In the second experiment, mild data augmentation (small rotations and brightness jitter) was applied during training.
- Best validation accuracy: ~91.9%
- Test accuracy: 87.5%
While validation accuracy improved compared to the baseline, test accuracy dropped. This suggests that the augmented training data introduced variations that did not fully match the distribution of the SVHN test set. As a result, the model became better at handling augmented samples but slightly worse at generalizing to the true test data.
This highlights that data augmentation must be carefully tuned and is not always beneficial.
In the final setup, all improvements were combined:
- Dataset-specific normalization
- Batch Normalization and Dropout
- Weight decay and cosine learning rate scheduling
- Data augmentation
- Best validation accuracy: ~93.1%
- Test accuracy: 81.9%
Although validation performance improved significantly, test performance dropped further.

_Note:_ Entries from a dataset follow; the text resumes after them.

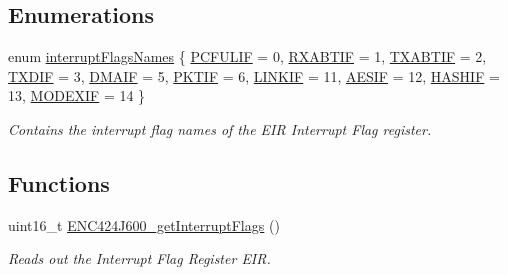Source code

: \subsection*{Enumerations}
\begin{DoxyCompactItemize}
\item 
enum \mbox{\hyperlink{group__interrupts_gaf692e993b72f242633eee1b443276547}{interrupt\+Flags\+Names}} \{ \newline
\mbox{\hyperlink{group__interrupts_ggaf692e993b72f242633eee1b443276547a763a1fb486fd541369f9f91f63d11b2f}{P\+C\+F\+U\+L\+IF}} = 0, 
\mbox{\hyperlink{group__interrupts_ggaf692e993b72f242633eee1b443276547a12b452970825109f1b21fccae81f8f55}{R\+X\+A\+B\+T\+IF}} = 1, 
\mbox{\hyperlink{group__interrupts_ggaf692e993b72f242633eee1b443276547abfa00fdc147b153f1960d9f5d2fceb3c}{T\+X\+A\+B\+T\+IF}} = 2, 
\mbox{\hyperlink{group__interrupts_ggaf692e993b72f242633eee1b443276547aac1a991d894a8d498f3acdade862ed91}{T\+X\+D\+IF}} = 3, 
\newline
\mbox{\hyperlink{group__interrupts_ggaf692e993b72f242633eee1b443276547ac04c287b57604b5412cf577e2eea905d}{D\+M\+A\+IF}} = 5, 
\mbox{\hyperlink{group__interrupts_ggaf692e993b72f242633eee1b443276547aecae98f658eb2390e4b15d4090cfeeca}{P\+K\+T\+IF}} = 6, 
\mbox{\hyperlink{group__interrupts_ggaf692e993b72f242633eee1b443276547a5ab1928649db29845f7a4babb4ac77f7}{L\+I\+N\+K\+IF}} = 11, 
\mbox{\hyperlink{group__interrupts_ggaf692e993b72f242633eee1b443276547a9b506f9b2df930e94292700edcb2ffd9}{A\+E\+S\+IF}} = 12, 
\newline
\mbox{\hyperlink{group__interrupts_ggaf692e993b72f242633eee1b443276547ac37501e8ba38e4372e96790a31789343}{H\+A\+S\+H\+IF}} = 13, 
\mbox{\hyperlink{group__interrupts_ggaf692e993b72f242633eee1b443276547af47f70f60bd411fd450248cb098df3b4}{M\+O\+D\+E\+X\+IF}} = 14
 \}
\begin{DoxyCompactList}\small\item\em Contains the interrupt flag names of the E\+IR Interrupt Flag register. \end{DoxyCompactList}\end{DoxyCompactItemize}
\subsection*{Functions}
\begin{DoxyCompactItemize}
\item 
uint16\+\_\+t \mbox{\hyperlink{group__interrupts_ga624b3a45566e56aa688ebb70ad4387da}{E\+N\+C424\+J600\+\_\+get\+Interrupt\+Flags}} ()
\begin{DoxyCompactList}\small\item\em Reads out the Interrupt Flag Register E\+IR. \end{DoxyCompactList}\end{DoxyCompactItemize}


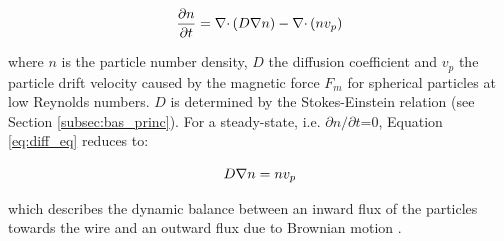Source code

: \begin{equation}
\label{eq:diff_eq}
\centering
\frac{\partial n}{\partial t} = \nabla\cdotp(D\nabla n)-\nabla\cdotp(n v_{p})
\end{equation}

where $n$ is the particle number density, $D$ the diffusion coefficient and $v_{p}$ the particle drift velocity caused by the magnetic force $F_{m}$ for spherical particles at low Reynolds numbers. $D$ is determined by the Stokes-Einstein relation (see Section \ref{subsec:bas_princ}). For a steady-state, i.e. ${\partial n}/{\partial t}$=0, Equation \ref{eq:diff_eq} reduces to:

\begin{equation}
\label{eq:diff_eq}
\centering
 D\nabla n = n v_{p}
\end{equation}

which describes the dynamic balance between an inward flux of the particles towards the wire and an outward flux due to Brownian motion \cite{fletcher1991fine}. 



% 


% 
% 
% 

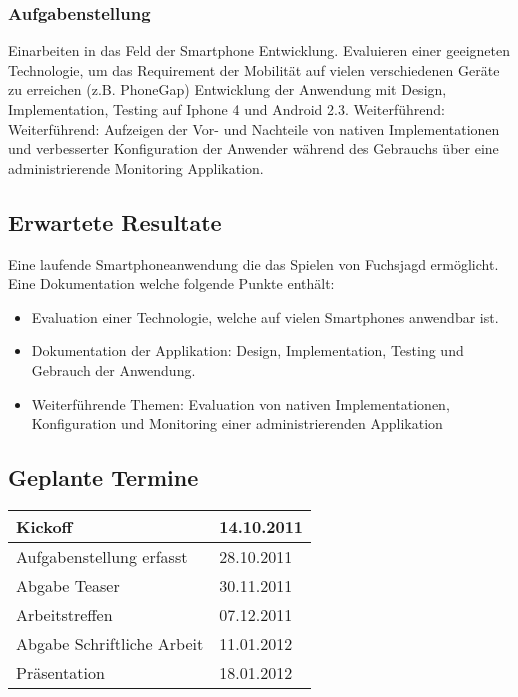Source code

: \subsubsection{Aufgabenstellung} %
\label{ssub:Aufgabenstellung}
Einarbeiten in das Feld der Smartphone Entwicklung.
Evaluieren einer geeigneten Technologie, um das Requirement der Mobilität auf vielen verschiedenen Geräte zu erreichen (z.B. PhoneGap)
Entwicklung der Anwendung mit Design, Implementation, Testing auf Iphone 4 und Android 2.3.
Weiterführend:
Weiterführend: Aufzeigen der Vor- und Nachteile von nativen Implementationen und verbesserter Konfiguration der Anwender während des Gebrauchs über eine administrierende Monitoring Applikation.

\subsection{Erwartete Resultate} %
\label{sub:Erwartete Resultate}
Eine laufende Smartphoneanwendung die das Spielen von Fuchsjagd ermöglicht.
Eine Dokumentation welche folgende Punkte enthält:
\begin{itemize}
    \item Evaluation einer Technologie, welche auf vielen Smartphones anwendbar ist.
    \item Dokumentation der Applikation: Design, Implementation, Testing und Gebrauch der Anwendung.
    \item Weiterführende Themen: Evaluation von nativen Implementationen, Konfiguration und Monitoring einer administrierenden Applikation
\end{itemize}


\subsection{Geplante Termine} %
\label{sub:Geplante Termine}

\begin{tabular}{|l|l|}
\hline
                   Kickoff & 14.10.2011\\
\hline
  Aufgabenstellung erfasst & 28.10.2011\\
\hline
             Abgabe Teaser & 30.11.2011\\
\hline
            Arbeitstreffen &  07.12.2011\\
\hline
Abgabe Schriftliche Arbeit &  11.01.2012\\
\hline
             Präsentation &  18.01.2012\\
\hline
\end{tabular}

This indicates that the combined regularization and augmentation made the model fit the training and validation data better, but also increased the mismatch with the test distribution. The model likely became too adapted to the augmented and normalized training setup.
- The baseline model generalized best to the SVHN test set.
- Data augmentation improved validation accuracy but reduced test accuracy when it did not align with the test distribution.
- Additional regularization techniques improved training stability and validation performance but did not guarantee better test performance.
- Validation accuracy alone is not sufficient to judge real generalization.
Overall, these experiments show that while advanced techniques can improve training behavior, simpler models may generalize better when the dataset is already clean and well-structured, as in the case of SVHN.
There are several ways this project could be improved in the future:
- Stronger architectures: Instead of a simple CNN, more advanced architectures such as ResNet could be used. Residual connections help train deeper networks and may improve accuracy without significantly increasing training difficulty.
- Refine data augmentation: Use augmentations that better match the SVHN test data, such as focusing more on lighting changes and less on geometric transformations.
- Train for longer: Running training for more epochs may allow the model to benefit more from regularization techniques.
- Try different optimizers: Using SGD with momentum or adding label smoothing could improve generalization.
- Analyze errors: Looking at misclassified images could help identify common failure cases and guide improvements.